2. A rope is attached to the crate and a person is pulling it so that the rope makes a 35.0° angle with the horizontal.
3. A person is pushing down on the crate with a force that makes a 35.0° angle below the horizontal.
[openstax univ. phys. vol. 1 – 6.55(edited)] A machine at a post office sends packages out a chute and down a ramp to be loaded into delivery vehicles.
1. Calculate the acceleration of a box heading down a 10.0° slope, assuming the coefficient of kinetic friction for a parcel on waxed wood is 0.100.
2. Find the angle of the slope down which this box could move at a constant velocity.
[openstax univ. phys. vol. 1 – 6.61] Consider the 52.0-kg mountain climber shown below.
1. Find the tension in the rope and the force that the mountain climber must exert with her feet on the vertical rock face to remain stationary. Assume that the force is exerted parallel to her legs as shown.
2. What minimum coefficient of static friction between her shoes and the cliff is needed to prevent her feet from sliding against the rock?
[openstax univ. phys. vol. 1 – 6.77] A car rounds an unbanked curve of radius 65.0 m. The coefficient of static friction between the road and the tires is 0.700. What is the maximum speed at which the car can traverse the curve without slipping?

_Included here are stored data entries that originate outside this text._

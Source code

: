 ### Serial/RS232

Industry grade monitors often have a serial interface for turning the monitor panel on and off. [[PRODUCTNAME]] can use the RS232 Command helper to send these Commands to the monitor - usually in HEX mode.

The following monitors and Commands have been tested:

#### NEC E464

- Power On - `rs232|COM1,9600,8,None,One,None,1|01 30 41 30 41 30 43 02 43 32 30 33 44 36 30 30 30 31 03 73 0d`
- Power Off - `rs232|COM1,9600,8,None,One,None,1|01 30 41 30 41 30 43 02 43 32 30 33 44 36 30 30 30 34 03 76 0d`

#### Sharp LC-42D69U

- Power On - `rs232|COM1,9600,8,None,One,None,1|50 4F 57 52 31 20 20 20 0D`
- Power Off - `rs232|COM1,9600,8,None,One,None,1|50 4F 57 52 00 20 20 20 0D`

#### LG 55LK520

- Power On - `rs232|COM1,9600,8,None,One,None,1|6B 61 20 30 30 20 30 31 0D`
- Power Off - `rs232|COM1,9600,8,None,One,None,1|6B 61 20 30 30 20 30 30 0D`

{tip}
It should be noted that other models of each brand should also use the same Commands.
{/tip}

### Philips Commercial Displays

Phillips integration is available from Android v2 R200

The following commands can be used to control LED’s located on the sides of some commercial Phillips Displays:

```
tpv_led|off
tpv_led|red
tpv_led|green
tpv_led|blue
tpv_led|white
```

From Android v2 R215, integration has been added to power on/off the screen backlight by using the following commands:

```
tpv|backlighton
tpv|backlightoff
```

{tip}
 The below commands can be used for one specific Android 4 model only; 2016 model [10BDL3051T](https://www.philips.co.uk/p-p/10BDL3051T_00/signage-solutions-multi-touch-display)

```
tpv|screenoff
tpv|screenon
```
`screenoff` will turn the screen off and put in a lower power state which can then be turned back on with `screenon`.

[openstax univ. phys. vol. 1 – 6.67(modified)] What is the ideal banking angle for a gentle turn of a 1.20 km radius on a highway with a 105 km/h speed limit (about 65 mi/h) so that when a car is traveling at the speed limit it can safely make the turn even when the road is icy and there is no friction?

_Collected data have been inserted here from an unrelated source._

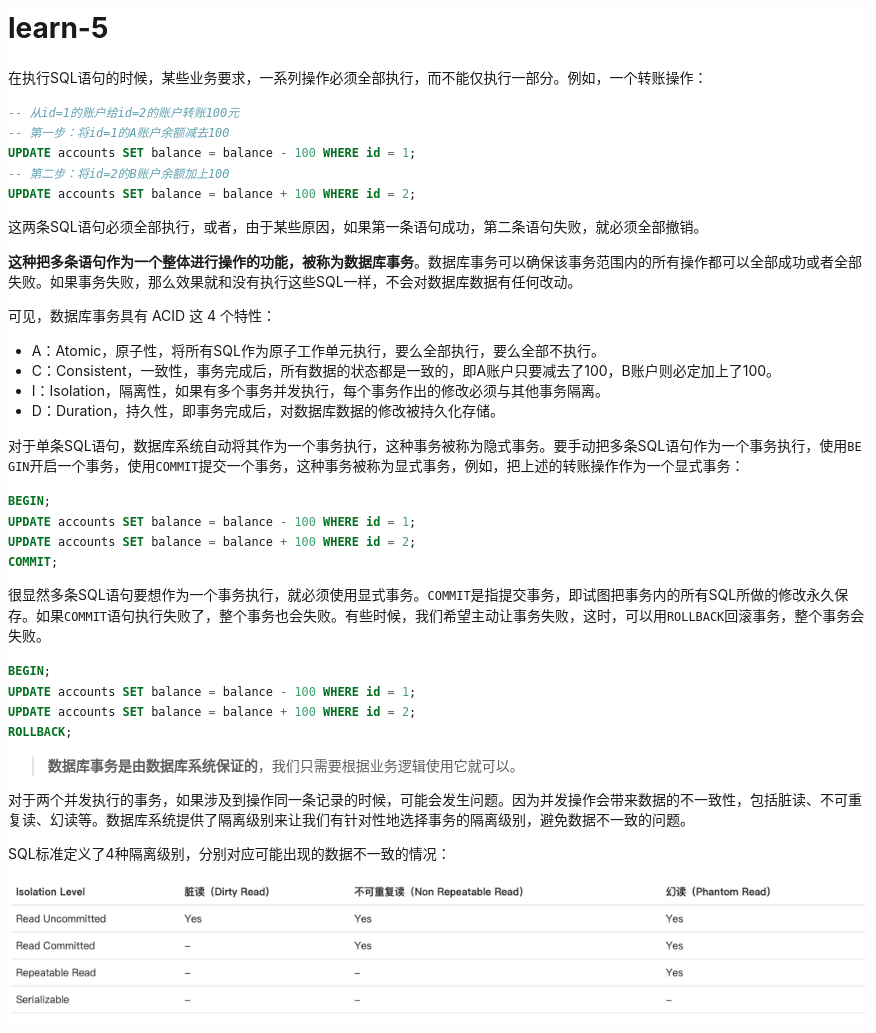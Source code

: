 # learn-5

在执行SQL语句的时候，某些业务要求，一系列操作必须全部执行，而不能仅执行一部分。例如，一个转账操作：

```sql
-- 从id=1的账户给id=2的账户转账100元
-- 第一步：将id=1的A账户余额减去100
UPDATE accounts SET balance = balance - 100 WHERE id = 1;
-- 第二步：将id=2的B账户余额加上100
UPDATE accounts SET balance = balance + 100 WHERE id = 2;
```

这两条SQL语句必须全部执行，或者，由于某些原因，如果第一条语句成功，第二条语句失败，就必须全部撤销。

**这种把多条语句作为一个整体进行操作的功能，被称为数据库事务**。数据库事务可以确保该事务范围内的所有操作都可以全部成功或者全部失败。如果事务失败，那么效果就和没有执行这些SQL一样，不会对数据库数据有任何改动。

可见，数据库事务具有 ACID 这 4 个特性：

* A：Atomic，原子性，将所有SQL作为原子工作单元执行，要么全部执行，要么全部不执行。
* C：Consistent，一致性，事务完成后，所有数据的状态都是一致的，即A账户只要减去了100，B账户则必定加上了100。
* I：Isolation，隔离性，如果有多个事务并发执行，每个事务作出的修改必须与其他事务隔离。
* D：Duration，持久性，即事务完成后，对数据库数据的修改被持久化存储。

对于单条SQL语句，数据库系统自动将其作为一个事务执行，这种事务被称为隐式事务。要手动把多条SQL语句作为一个事务执行，使用`BEGIN`开启一个事务，使用`COMMIT`提交一个事务，这种事务被称为显式事务，例如，把上述的转账操作作为一个显式事务：

```sql
BEGIN;
UPDATE accounts SET balance = balance - 100 WHERE id = 1;
UPDATE accounts SET balance = balance + 100 WHERE id = 2;
COMMIT;
```

很显然多条SQL语句要想作为一个事务执行，就必须使用显式事务。`COMMIT`是指提交事务，即试图把事务内的所有SQL所做的修改永久保存。如果`COMMIT`语句执行失败了，整个事务也会失败。有些时候，我们希望主动让事务失败，这时，可以用`ROLLBACK`回滚事务，整个事务会失败。

```sql
BEGIN;
UPDATE accounts SET balance = balance - 100 WHERE id = 1;
UPDATE accounts SET balance = balance + 100 WHERE id = 2;
ROLLBACK;
```

> **数据库事务是由数据库系统保证的**，我们只需要根据业务逻辑使用它就可以。

对于两个并发执行的事务，如果涉及到操作同一条记录的时候，可能会发生问题。因为并发操作会带来数据的不一致性，包括脏读、不可重复读、幻读等。数据库系统提供了隔离级别来让我们有针对性地选择事务的隔离级别，避免数据不一致的问题。

SQL标准定义了4种隔离级别，分别对应可能出现的数据不一致的情况：

![image-20230720194207632](learn-5.assets/image-20230720194207632.png)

[openstax univ. phys. vol. 1 – 6.70(modified)] Part of riding a bicycle involves leaning at the correct angle when making a turn, as seen below. To be stable, the force exerted by the ground must be on a line going through the center of gravity. The force on the bicycle wheel can be resolved into two perpendicular components—friction parallel to the road and the vertical normal force. Calculate θ for a 12.0 m/s turn of radius 30.0 m (as in a race).
[openstax univ. phys. vol. 1 – 6.73-modified] A child of mass 40.0 kg is in a roller coaster car that travels in a loop of a radius of 7.00 m. At point A the speed of the car is 10.0 m/s, and at point B, the speed is 10.5 m/s. Assume the child is not holding on and does not wear a seat belt.
1. What is the force of the car seat on the child at point A?
2. What is the force of the car seat on the child at point B?